Using XCP to Copy Files In and Out of the System

XCP is a fast directory copy to/from any combination of local files, AWS S3, and Iguazio V3IO.

Usage

xcp [flags] source dest

Example:

xcp -r -f *.ipynb v3io://webapi:8081/users/iguazio tsts8

Source and Destination

The source and destination are both URLs. For example:

S3 paths:

  • s3:///path
  • s3://<access_key>:<secret_key>@/path

V3IO paths:

  • v3io://<API_URL>//
  • v3io://:@<API_URL>//
  • v3io://:<session_key>@<API_URL>//

Local paths:

  • path/to/files
  • /opt/xyz
  • c:\windows\path

Flags

-r

Recursive (go over child dirs)

-f string

filter string e.g. *.png

-hidden

include hidden files (start with '.')

-empty

include empty files (size=0)

-m int

maximum file size

-n int

minimum file size

-t string

minimal file time e.g. 'now-7d' or RFC3339 date

-v string

log level: info | debug (default "debug")

-w int

number of worker routines (default 8)

Credentials

S3 credentials can be loaded from the standard environment variables (AWS_ACCESS_KEY_ID and AWS_SECRET_ACCESS_KEY). V3IO URL and credentials can be loaded from environment variables (V3IO_API, V3IO_USERNAME, V3IO_PASSWORD, V3IO_ACCESS_KEY).

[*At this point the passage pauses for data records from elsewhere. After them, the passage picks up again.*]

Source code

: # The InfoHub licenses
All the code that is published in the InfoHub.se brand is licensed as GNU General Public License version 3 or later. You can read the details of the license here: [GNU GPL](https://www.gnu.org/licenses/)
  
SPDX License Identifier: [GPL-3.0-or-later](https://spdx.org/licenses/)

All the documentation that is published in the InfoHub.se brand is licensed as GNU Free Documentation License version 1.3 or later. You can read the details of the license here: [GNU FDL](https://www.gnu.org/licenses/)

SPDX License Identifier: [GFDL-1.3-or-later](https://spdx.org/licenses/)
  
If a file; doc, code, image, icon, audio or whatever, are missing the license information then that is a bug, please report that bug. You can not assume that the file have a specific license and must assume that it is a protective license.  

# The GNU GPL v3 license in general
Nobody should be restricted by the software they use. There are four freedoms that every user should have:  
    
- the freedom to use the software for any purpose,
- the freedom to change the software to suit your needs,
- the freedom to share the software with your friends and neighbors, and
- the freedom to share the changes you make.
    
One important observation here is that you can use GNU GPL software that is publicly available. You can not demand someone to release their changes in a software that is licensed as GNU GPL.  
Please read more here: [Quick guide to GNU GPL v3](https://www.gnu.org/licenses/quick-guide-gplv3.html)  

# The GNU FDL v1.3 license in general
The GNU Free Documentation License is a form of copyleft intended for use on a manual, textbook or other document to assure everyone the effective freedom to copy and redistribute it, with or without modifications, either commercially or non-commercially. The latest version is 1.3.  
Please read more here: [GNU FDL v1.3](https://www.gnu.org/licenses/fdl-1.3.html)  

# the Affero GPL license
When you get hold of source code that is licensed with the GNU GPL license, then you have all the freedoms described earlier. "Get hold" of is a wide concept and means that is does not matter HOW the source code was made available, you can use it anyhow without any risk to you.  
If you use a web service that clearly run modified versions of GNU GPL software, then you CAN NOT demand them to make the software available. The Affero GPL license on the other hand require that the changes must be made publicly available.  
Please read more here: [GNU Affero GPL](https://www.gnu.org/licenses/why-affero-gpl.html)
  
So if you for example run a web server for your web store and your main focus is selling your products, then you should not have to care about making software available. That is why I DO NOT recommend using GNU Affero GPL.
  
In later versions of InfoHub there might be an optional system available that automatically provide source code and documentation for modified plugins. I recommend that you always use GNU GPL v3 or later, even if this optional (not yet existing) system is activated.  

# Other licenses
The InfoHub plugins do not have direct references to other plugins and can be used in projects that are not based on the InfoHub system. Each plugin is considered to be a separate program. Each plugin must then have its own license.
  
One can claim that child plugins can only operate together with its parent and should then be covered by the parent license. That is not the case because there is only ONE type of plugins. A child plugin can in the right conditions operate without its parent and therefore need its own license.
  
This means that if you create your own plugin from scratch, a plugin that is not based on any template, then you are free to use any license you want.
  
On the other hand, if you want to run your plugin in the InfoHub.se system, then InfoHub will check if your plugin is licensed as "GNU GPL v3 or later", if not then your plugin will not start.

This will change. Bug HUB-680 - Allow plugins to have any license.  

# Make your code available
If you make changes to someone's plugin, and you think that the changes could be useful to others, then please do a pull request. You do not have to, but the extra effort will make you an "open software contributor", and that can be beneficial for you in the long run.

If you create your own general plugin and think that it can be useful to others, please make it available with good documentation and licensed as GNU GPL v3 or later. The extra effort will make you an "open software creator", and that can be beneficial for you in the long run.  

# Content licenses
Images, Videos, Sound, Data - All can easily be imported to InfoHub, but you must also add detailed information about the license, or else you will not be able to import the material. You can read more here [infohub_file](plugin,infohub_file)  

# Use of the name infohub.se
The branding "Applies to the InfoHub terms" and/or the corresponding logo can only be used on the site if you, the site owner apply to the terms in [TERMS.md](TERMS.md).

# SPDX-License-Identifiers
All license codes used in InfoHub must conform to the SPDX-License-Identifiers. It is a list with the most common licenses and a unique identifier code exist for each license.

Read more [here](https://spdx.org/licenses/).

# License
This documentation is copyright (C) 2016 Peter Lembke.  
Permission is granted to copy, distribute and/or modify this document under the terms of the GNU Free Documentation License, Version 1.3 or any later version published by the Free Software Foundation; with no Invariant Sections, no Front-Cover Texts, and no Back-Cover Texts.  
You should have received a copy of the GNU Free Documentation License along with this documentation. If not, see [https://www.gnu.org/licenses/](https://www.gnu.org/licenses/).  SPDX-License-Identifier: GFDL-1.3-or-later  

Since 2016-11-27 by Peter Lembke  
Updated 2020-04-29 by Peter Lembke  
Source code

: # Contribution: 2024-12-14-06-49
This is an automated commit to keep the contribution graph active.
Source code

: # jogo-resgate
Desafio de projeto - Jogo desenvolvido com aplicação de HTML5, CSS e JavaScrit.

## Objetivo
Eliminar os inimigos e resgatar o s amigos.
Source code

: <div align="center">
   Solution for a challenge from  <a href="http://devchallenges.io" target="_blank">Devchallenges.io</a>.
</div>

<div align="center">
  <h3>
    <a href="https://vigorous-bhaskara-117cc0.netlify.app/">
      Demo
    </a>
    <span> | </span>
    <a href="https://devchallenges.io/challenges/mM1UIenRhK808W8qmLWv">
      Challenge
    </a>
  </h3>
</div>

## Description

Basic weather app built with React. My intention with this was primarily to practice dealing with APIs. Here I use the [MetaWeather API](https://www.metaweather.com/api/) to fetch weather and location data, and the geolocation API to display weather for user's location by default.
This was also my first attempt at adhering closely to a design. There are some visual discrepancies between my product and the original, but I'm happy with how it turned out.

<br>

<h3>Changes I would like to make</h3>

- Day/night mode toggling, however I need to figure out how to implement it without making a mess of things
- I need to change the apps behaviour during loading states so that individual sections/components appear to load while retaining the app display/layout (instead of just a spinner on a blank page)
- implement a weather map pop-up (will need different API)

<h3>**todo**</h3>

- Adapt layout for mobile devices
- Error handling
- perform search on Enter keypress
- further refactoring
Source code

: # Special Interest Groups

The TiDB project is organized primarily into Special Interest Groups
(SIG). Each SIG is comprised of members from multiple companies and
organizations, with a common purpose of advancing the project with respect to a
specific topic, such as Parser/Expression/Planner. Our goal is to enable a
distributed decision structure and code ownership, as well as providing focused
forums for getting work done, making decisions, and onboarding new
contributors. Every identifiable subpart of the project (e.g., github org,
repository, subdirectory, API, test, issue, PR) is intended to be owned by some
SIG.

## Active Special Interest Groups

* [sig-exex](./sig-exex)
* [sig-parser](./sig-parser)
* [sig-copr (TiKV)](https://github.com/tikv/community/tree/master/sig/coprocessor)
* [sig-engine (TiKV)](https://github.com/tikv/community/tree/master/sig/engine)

Converting a CSV File to a NoSQL Table

The unified data model of the platform allows you to ingest a file in one format and consume it in another format. The [basic-data-ingestion-and-preparation] (https://github.com/v3io/tutorials/tree/v3.5.5/data-ingestion-and-preparation/basic-data-ingestion-and-preparation.ipynb) platform tutorial Jupyter notebook presents a Python example code for converting a CSV file to a NoSQL table.

Note
  • To run the Jupyter Notebook example, you first need to create the respective notebook service. See Creating a New Service.